Requirement -
Please output exactly the part of the records below that opens with the line containing "### dividendIndex" and closes with the line containing "list of addresses", both lines included, and nothing else.

Records for this exercise -

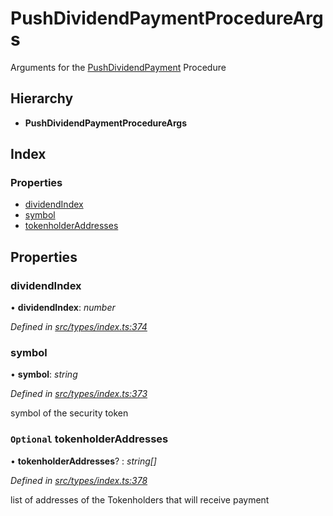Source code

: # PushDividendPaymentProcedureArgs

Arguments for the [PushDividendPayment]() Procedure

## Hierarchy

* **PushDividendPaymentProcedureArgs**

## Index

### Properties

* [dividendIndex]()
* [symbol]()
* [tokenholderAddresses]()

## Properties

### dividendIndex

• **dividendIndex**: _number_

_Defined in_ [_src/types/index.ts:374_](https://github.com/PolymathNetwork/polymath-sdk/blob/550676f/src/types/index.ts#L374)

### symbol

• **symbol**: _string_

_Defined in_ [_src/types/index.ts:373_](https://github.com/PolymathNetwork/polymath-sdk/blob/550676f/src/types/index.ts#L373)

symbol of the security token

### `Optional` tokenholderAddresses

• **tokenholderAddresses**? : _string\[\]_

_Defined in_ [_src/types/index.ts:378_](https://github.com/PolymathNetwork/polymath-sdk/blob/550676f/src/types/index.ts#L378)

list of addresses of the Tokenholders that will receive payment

---

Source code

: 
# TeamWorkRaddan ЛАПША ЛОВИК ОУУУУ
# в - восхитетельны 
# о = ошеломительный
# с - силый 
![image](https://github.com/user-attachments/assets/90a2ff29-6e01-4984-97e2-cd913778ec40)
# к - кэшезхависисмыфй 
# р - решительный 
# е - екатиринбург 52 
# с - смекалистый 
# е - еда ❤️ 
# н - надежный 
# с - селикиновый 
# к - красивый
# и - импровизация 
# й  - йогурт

Reply -
### dividendIndex

• **dividendIndex**: _number_

_Defined in_ [_src/types/index.ts:374_](https://github.com/PolymathNetwork/polymath-sdk/blob/550676f/src/types/index.ts#L374)

### symbol

• **symbol**: _string_

_Defined in_ [_src/types/index.ts:373_](https://github.com/PolymathNetwork/polymath-sdk/blob/550676f/src/types/index.ts#L373)

symbol of the security token

### `Optional` tokenholderAddresses

• **tokenholderAddresses**? : _string\[\]_

_Defined in_ [_src/types/index.ts:378_](https://github.com/PolymathNetwork/polymath-sdk/blob/550676f/src/types/index.ts#L378)

list of addresses of the Tokenholders that will receive payment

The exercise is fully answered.